§ **Exercise objective**:
The result should be every line of the listing that contains "andorid".

§ **Stored data**:
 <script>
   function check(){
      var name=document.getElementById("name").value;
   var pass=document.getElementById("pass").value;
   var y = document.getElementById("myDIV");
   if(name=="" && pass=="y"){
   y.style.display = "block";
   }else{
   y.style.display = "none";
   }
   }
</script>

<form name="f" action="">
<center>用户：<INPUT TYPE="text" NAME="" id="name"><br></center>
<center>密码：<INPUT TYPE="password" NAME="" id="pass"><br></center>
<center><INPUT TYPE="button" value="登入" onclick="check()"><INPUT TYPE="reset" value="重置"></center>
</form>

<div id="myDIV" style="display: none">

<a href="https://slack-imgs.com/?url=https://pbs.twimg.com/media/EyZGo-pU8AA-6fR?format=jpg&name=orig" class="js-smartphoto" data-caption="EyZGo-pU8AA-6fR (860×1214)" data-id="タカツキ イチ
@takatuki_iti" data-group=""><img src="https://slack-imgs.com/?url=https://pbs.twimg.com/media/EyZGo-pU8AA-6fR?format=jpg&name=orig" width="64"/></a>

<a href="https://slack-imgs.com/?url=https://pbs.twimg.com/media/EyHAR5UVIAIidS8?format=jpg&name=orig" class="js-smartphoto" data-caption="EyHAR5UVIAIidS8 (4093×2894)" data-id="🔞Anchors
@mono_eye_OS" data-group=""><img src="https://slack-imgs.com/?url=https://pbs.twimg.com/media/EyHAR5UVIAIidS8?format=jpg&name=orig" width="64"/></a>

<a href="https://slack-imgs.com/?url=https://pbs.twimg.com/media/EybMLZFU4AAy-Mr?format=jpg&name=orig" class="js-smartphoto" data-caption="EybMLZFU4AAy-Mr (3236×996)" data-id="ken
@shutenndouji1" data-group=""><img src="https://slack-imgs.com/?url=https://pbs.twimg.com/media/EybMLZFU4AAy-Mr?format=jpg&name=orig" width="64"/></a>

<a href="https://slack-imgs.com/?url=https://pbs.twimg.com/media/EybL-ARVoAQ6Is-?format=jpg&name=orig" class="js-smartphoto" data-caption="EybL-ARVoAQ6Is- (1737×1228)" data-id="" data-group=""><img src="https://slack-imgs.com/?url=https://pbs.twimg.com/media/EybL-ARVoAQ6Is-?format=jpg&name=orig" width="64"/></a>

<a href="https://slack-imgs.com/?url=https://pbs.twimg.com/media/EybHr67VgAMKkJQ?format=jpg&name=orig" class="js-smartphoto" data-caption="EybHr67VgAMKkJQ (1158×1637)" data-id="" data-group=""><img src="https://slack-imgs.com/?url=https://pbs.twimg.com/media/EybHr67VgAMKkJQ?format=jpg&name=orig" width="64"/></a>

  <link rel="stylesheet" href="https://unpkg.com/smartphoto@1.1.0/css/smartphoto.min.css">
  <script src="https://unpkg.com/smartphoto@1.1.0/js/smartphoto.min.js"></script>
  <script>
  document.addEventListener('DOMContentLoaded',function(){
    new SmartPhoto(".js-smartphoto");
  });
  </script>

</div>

---

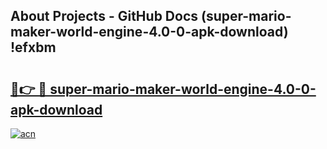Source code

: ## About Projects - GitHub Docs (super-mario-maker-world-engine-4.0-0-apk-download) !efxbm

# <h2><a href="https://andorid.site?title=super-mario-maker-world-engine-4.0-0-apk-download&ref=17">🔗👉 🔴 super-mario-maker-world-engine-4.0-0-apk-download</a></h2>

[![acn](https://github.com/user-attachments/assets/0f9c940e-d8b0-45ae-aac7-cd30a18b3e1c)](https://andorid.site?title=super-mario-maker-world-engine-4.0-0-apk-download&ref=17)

---

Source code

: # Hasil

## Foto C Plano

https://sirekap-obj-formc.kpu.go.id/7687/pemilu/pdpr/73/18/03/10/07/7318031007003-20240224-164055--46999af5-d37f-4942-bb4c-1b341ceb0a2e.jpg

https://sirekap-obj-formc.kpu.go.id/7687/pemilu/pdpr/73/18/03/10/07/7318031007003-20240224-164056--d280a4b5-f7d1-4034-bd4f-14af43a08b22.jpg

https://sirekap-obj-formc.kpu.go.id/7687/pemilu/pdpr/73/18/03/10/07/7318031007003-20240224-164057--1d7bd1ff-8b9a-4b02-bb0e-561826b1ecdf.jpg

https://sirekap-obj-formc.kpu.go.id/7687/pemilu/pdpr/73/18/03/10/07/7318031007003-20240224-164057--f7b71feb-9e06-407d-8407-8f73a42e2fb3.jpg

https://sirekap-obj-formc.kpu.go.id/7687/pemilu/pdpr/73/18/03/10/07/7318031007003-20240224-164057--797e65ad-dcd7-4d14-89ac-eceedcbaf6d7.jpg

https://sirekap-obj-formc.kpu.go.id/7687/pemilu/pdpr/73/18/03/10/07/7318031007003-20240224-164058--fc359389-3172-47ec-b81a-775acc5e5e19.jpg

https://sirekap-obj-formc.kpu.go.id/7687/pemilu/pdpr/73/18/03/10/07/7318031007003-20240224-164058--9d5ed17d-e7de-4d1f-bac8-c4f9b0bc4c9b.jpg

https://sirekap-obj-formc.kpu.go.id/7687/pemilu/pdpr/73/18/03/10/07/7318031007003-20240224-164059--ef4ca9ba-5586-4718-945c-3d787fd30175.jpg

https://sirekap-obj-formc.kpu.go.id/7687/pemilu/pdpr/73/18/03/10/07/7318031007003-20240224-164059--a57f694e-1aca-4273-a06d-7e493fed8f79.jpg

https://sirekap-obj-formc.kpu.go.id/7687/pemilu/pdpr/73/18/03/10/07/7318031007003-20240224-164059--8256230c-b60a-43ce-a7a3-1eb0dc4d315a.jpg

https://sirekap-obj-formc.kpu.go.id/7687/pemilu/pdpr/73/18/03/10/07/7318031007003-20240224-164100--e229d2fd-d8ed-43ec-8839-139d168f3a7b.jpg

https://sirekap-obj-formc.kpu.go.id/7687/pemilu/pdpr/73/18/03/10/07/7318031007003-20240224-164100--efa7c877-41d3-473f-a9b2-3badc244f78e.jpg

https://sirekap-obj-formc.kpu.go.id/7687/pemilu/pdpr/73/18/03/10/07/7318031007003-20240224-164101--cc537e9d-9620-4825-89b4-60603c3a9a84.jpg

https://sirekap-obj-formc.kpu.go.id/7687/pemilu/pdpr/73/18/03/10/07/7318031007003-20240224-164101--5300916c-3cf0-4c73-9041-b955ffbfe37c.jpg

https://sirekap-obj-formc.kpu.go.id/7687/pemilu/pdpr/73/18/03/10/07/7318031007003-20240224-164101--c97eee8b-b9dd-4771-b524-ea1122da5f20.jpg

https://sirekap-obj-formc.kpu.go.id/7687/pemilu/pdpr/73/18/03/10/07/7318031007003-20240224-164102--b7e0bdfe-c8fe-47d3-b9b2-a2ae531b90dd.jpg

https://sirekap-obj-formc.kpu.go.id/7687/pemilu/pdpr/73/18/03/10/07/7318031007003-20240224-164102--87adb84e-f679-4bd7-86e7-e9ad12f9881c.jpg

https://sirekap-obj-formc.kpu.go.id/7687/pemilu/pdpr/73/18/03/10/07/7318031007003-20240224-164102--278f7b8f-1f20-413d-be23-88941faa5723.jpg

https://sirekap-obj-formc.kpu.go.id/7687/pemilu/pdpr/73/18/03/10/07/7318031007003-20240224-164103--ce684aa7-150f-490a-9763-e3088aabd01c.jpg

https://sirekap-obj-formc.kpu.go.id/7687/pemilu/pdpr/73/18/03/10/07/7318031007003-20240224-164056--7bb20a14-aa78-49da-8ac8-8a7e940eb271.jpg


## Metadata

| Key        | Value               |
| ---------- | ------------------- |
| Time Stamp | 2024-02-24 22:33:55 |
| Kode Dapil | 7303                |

§ **Response to this exercise**:
# <h2><a href="https://andorid.site?title=super-mario-maker-world-engine-4.0-0-apk-download&ref=17">🔗👉 🔴 super-mario-maker-world-engine-4.0-0-apk-download</a></h2>
[![acn](https://github.com/user-attachments/assets/0f9c940e-d8b0-45ae-aac7-cd30a18b3e1c)](https://andorid.site?title=super-mario-maker-world-engine-4.0-0-apk-download&ref=17)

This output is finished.